We all know about the cultural ambassadors such as Paul Gaugin, Pablo Picasso and Ernest Hemingway who have enriched our worlds enormously – when they worked at home and abroad. But engineers working creatively and contributing creatively to the world by working overseas? This is doubtful, surely? Research, however, by two psychologists; Drs Maddux and Galinsky, clearly shows enormously enhanced creativity as a result of working in different countries. Although the cause is somewhat unclear.
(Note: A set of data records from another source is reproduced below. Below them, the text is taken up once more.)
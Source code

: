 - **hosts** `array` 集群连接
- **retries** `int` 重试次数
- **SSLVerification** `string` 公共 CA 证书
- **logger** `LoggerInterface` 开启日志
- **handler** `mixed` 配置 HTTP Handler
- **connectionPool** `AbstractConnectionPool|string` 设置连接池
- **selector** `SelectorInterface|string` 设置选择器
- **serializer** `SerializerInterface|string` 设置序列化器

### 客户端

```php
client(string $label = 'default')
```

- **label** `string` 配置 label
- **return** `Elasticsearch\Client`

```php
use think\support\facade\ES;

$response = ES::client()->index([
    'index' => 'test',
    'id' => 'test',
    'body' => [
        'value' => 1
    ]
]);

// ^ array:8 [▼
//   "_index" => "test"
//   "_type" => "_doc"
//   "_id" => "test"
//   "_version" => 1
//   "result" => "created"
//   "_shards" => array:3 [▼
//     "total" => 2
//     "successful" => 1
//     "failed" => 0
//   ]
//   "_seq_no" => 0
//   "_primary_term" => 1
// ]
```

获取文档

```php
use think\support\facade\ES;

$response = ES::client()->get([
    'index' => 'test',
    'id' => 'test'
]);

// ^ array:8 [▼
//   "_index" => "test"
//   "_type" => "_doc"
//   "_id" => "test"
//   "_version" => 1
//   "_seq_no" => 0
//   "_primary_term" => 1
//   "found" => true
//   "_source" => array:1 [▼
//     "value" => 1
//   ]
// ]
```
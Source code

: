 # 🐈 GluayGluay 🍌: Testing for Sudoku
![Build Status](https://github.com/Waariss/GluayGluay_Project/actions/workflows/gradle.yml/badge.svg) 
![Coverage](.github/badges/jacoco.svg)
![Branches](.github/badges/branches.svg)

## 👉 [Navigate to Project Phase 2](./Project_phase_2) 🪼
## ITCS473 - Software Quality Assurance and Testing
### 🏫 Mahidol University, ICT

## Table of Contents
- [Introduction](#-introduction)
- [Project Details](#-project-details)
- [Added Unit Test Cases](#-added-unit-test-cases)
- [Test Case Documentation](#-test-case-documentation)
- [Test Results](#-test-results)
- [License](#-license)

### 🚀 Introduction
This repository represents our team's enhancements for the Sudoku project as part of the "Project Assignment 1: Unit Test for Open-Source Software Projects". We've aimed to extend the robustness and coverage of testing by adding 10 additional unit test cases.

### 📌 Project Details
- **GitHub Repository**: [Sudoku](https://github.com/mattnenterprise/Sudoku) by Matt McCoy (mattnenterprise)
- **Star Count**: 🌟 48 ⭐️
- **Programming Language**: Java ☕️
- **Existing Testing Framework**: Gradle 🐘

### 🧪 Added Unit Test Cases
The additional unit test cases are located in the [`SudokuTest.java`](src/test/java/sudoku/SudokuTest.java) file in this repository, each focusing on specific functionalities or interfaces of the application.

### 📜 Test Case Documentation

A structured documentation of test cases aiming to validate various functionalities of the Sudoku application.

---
There is no doubt that engineering professionals travel extensively these days. As far as engineering is concerned we really live in a global village. Engineers travel for a whole gamut of reasons, ranging from the minor (like plugging an updated EPROM Chip into the PLC system in a remote power station location – a few hour assignment, but deemed worthwhile if risk is avoided) to the profound and extensive (like sending a team of engineers and technicians to construct a new petrochemical plant in the middle of North Africa – a project taking a good two years).
Some thoughts on what to consider when working overseas:
• As a young engineering professional travel extensively and embrace the world – it will enhance your career and creativity magnificently
• Make a grand effort to get on with your boss and management team in the foreign town
• Thrive and learn from the culture and way of working and thinking, as an engineer and technician, overseas – it will contribute to your ability to think laterally.
• Assess national standards and see how you can enhance them when compared with those in your home country.
• Add engineering value by sharing your know-how widely with the locals
• Look for opportunities to take concepts, products and services from your homeland to your new overseas workplace and vice versa
• Be careful to measure the personal price paid when working overseas
• Examine the impact on a young family (sending kids to a boarding school and having your wife/husband, with a PhD in nuclear physics, sitting around cooling her/his heels, is not always a happy option)
• Ensure you get paid in a currency that doesn’t depreciate after 6 months in your new location
• Keep professionally up to date with your peers back at home and don’t let your skills degrade
• Build professional relationships with people in overseas’ countries – these relationships often continue long after you have returned home and can be enormously valuable and satisfying
An interesting observation follows. It is made by Faith Popcorn about the Americans – but is certainly not exclusive to them. We can all ultimately fall into this humdrum routine.
“The trouble in corporate America is that too many people with too much power live in a box (their home), then travel the same road every day to another box (their office)”.